I've posted this solution as the little package excel_round.mac on Github. See: https://github.com/maxima-project-on-github/maxima-packages and navigate to robert-dodier/excel_round. In the interest of completeness, I've pasted the code here as well.
Here are a few examples.
(%i1) excel_round (1.15, 1);
(%o1) 1.2
(%i2) excel_round (1.25, 1);
(%o2) 1.3
(%i3) excel_round (12.455, 2);
(%o3) 12.46
(%i4) excel_round (x, 2);
(%o4) excel_round(x, 2)
(%i5) ev (%, x = 9.865);
(%o5) 9.87
Here is the code. This is the content of excel_round.mac.
/* excel_round -- round to specified number of decimal places,
* rounding termminal 5 upwards, as in MS Excel, apparently.
* Inspired by: https://stackoverflow.com/q/62533742/871096
*
* copyright 2020 by Robert Dodier
* I release this work under terms of the GNU General Public License.
*/
matchdeclare (xx, numberp);
matchdeclare (nn, integerp);
tellsimpafter (excel_round (xx, nn), excel_round_numerical (xx, nn));
matchdeclare (xx, lambda ([e], block ([v: ev (e, numer)], numberp(v))));
tellsimpafter (excel_round (xx, nn), excel_round_numerical (ev (xx, numer), nn));
excel_round_numerical (x, n) :=
block ([r, r1, r2, l],
/* rationalize returns exact rational equivalent of float */
r: rationalize (x),
/* First round to 15 significant decimal places.
* This is a heuristic to recover what a user "meant"
* to type in, since many decimal numbers are not
* exactly representable as floats.
*/
l: integer_log10 (abs (r)),
r1: round (r*10^(15 - l)),
/* Now begin rounding to n places. */
r2: r1/10^((15 - l) - n),
/* If terminal digit is 5, then r2 is integer + 1/2.

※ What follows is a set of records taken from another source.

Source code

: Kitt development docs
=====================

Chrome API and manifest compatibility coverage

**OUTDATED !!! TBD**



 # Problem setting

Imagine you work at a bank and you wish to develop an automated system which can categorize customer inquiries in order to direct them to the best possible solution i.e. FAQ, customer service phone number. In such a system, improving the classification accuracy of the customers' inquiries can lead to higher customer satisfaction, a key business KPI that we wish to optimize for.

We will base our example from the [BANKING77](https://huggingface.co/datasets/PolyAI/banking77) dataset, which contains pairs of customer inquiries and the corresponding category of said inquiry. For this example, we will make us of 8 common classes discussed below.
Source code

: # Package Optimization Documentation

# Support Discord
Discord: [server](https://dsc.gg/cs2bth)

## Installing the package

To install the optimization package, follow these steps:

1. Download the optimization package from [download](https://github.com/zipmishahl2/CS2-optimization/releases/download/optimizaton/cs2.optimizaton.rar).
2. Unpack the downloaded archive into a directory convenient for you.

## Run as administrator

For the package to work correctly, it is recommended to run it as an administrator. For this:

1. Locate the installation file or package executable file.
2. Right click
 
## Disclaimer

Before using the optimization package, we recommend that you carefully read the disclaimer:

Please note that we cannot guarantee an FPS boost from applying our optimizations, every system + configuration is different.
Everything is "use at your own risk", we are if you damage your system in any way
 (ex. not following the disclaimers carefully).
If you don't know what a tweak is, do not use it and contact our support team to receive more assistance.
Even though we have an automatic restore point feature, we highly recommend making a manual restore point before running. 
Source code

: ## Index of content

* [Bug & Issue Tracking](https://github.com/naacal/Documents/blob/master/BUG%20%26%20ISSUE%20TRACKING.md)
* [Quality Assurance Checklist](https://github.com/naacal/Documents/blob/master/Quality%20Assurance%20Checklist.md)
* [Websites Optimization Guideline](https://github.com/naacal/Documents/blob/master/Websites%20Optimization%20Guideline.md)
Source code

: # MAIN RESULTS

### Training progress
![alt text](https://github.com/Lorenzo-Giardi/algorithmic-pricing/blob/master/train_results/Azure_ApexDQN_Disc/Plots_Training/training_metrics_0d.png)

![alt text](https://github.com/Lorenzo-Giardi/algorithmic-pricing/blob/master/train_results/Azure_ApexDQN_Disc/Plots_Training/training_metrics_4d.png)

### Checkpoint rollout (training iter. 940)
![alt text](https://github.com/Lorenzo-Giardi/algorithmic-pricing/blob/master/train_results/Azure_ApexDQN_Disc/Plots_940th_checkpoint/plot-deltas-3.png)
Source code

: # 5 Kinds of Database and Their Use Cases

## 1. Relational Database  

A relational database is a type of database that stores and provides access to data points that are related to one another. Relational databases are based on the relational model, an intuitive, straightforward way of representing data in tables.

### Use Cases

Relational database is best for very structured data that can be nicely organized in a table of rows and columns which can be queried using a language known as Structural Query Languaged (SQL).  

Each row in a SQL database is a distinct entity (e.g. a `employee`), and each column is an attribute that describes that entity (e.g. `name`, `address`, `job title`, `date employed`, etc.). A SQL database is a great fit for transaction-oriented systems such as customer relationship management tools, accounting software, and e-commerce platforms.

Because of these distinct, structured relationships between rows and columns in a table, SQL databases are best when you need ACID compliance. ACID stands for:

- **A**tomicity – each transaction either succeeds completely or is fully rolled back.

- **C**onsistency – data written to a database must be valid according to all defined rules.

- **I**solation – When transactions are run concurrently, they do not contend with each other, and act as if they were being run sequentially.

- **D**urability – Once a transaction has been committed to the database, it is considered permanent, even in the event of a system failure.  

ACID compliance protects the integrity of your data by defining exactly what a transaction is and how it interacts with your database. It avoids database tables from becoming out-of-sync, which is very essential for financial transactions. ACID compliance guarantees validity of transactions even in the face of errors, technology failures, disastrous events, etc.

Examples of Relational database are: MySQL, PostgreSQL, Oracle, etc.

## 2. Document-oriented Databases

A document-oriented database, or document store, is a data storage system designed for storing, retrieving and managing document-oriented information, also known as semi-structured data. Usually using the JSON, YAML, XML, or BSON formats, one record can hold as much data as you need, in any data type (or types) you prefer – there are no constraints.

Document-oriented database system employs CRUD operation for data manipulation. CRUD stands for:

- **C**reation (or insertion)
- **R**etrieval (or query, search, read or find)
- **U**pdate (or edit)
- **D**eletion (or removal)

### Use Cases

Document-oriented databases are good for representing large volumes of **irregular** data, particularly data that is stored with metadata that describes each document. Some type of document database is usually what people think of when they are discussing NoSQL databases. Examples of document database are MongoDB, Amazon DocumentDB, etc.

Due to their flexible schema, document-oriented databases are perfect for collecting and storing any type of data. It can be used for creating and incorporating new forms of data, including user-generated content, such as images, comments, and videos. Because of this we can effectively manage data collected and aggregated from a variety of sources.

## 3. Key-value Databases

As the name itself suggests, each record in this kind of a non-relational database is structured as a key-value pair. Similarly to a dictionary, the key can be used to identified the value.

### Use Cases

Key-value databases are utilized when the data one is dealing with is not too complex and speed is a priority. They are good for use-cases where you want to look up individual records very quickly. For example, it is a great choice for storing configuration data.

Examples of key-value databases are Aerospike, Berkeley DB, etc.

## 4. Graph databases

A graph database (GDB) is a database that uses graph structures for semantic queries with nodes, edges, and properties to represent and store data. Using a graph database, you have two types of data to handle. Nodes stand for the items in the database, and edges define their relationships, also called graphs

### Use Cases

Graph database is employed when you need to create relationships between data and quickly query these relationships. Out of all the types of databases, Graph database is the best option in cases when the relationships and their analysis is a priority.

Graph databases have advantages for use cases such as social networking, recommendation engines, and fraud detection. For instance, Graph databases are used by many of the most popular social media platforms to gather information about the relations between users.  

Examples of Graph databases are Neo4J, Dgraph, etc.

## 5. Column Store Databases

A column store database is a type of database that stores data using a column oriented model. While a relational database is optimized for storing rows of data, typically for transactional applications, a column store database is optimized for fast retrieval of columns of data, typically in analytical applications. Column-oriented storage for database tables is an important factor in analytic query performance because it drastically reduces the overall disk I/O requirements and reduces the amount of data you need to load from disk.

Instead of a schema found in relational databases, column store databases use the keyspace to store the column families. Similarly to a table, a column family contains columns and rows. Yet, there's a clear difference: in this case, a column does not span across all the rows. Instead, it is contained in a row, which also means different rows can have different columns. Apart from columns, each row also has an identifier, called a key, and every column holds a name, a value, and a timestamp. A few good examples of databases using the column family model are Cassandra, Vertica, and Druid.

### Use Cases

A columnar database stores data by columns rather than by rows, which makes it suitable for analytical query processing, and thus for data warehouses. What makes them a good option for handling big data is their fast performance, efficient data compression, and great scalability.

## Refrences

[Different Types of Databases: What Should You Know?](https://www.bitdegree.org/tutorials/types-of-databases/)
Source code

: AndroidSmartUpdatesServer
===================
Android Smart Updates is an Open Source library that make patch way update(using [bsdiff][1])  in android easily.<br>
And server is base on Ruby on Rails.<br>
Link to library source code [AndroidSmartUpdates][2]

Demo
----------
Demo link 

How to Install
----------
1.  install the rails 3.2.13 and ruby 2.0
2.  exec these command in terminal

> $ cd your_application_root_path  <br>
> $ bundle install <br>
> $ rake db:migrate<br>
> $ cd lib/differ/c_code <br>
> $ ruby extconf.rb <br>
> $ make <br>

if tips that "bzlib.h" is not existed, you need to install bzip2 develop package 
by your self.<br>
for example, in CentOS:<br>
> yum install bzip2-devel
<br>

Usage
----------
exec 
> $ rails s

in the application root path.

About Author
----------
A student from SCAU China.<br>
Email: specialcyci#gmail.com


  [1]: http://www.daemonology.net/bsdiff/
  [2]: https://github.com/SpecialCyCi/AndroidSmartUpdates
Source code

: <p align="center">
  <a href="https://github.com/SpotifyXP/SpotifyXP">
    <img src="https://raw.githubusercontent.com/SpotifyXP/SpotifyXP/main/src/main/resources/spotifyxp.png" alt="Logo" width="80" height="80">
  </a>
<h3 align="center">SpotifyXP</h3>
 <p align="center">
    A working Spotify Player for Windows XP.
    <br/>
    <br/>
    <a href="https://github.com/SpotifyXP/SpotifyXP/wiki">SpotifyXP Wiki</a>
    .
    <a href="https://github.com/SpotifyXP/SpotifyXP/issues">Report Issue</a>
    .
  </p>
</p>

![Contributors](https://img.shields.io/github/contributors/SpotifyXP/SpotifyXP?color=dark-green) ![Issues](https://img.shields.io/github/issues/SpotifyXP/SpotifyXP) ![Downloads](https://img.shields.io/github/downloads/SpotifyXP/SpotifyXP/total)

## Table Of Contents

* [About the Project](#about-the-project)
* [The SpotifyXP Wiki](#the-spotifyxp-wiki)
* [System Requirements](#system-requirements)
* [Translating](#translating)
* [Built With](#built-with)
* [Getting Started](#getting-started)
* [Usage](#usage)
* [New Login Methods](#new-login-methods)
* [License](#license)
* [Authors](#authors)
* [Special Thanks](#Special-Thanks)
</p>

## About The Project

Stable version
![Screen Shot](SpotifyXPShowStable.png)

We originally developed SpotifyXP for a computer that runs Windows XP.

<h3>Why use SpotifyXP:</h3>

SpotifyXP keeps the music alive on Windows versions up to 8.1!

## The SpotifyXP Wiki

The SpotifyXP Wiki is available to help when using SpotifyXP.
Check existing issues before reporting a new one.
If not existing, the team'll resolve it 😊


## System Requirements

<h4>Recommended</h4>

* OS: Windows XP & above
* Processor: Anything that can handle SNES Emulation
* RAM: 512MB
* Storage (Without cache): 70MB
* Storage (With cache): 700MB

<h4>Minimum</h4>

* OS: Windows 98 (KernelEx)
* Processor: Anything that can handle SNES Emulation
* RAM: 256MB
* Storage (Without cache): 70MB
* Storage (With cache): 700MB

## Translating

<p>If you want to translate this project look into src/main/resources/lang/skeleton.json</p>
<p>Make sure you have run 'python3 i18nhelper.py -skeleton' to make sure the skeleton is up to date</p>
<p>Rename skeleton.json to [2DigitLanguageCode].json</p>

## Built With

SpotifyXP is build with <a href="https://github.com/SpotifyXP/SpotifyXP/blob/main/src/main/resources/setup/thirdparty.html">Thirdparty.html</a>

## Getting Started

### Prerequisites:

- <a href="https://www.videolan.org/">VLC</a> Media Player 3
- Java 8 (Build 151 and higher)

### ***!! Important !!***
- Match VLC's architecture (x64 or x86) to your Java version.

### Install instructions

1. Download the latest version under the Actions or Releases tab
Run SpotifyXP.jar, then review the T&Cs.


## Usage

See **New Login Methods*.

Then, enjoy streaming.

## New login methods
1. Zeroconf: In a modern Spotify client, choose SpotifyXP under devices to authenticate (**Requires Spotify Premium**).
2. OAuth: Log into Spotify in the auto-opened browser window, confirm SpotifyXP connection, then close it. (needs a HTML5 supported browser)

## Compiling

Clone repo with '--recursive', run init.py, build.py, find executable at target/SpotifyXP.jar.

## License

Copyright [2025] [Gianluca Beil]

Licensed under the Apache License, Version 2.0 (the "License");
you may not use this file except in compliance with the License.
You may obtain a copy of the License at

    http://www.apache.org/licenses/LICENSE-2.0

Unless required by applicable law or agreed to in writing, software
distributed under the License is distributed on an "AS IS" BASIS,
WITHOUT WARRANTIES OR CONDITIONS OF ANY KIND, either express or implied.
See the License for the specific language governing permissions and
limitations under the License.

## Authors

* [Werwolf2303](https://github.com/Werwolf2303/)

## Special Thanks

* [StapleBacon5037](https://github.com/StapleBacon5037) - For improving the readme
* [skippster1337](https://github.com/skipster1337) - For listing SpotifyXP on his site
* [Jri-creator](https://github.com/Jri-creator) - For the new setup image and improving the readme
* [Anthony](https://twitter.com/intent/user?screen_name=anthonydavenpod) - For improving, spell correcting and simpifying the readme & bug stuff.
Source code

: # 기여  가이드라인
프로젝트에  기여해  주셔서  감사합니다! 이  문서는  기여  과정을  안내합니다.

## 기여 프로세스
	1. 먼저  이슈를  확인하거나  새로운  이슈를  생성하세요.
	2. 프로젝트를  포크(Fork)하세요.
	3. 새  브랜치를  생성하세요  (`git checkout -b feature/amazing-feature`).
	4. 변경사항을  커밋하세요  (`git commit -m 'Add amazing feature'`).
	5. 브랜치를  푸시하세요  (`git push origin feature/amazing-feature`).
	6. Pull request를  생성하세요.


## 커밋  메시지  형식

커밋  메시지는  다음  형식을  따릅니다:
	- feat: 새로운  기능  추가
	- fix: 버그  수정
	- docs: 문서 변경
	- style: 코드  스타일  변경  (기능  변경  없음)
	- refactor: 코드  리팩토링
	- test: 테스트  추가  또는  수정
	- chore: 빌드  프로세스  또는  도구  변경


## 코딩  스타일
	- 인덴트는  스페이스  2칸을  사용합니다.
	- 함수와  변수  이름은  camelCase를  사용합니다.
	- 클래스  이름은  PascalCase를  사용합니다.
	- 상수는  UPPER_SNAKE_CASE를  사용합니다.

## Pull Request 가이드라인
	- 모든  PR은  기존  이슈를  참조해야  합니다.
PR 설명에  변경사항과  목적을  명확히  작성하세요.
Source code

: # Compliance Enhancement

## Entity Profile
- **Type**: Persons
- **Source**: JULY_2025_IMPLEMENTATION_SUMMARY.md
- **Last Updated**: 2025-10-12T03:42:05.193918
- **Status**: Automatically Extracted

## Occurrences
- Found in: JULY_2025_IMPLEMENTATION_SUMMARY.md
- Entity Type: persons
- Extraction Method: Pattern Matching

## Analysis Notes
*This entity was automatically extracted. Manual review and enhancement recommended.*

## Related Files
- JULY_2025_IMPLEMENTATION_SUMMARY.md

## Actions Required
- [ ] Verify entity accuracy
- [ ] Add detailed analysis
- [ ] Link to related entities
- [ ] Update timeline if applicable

* If that's the case, round upwards and rescale,
* otherwise, terminal digit is something other than 5,
* round to nearest integer and rescale.
*/
if equal (r2 - floor(r2), 1/2)
then ceiling(r2)/10.0^n
else round(r2)/10.0^n);
matchdeclare (xx, lambda ([e], numberp(e) and e > 0));
tellsimpafter (integer_log10 (xx), integer_log10_numerical (xx));
matchdeclare (xx, lambda ([e], block ([v: ev (e, numer)], numberp(v) and v > 0)));
tellsimpafter (integer_log10 (xx), integer_log10_numerical (ev (xx, numer)));
matchdeclare (xx, lambda ([e], not atom(e) and op(e) = "/" and numberp (denom (e)) and pow10p (denom (e))));
pow10p (e) := integerp(e) and e > 1 and (e = 10 or pow10p (e/10));
tellsimpafter (integer_log10 (xx), integer_log10 (num (xx)) - integer_log10_numerical (denom (xx)));
integer_log10_numerical (x) :=
if x >= 10
then (for i from 0 do
if x >= 10 then x:x/10 else return(i))
elseif x < 1
then (for i from 0 do
if x < 1 then x:x*10 else return(-i))
else 0;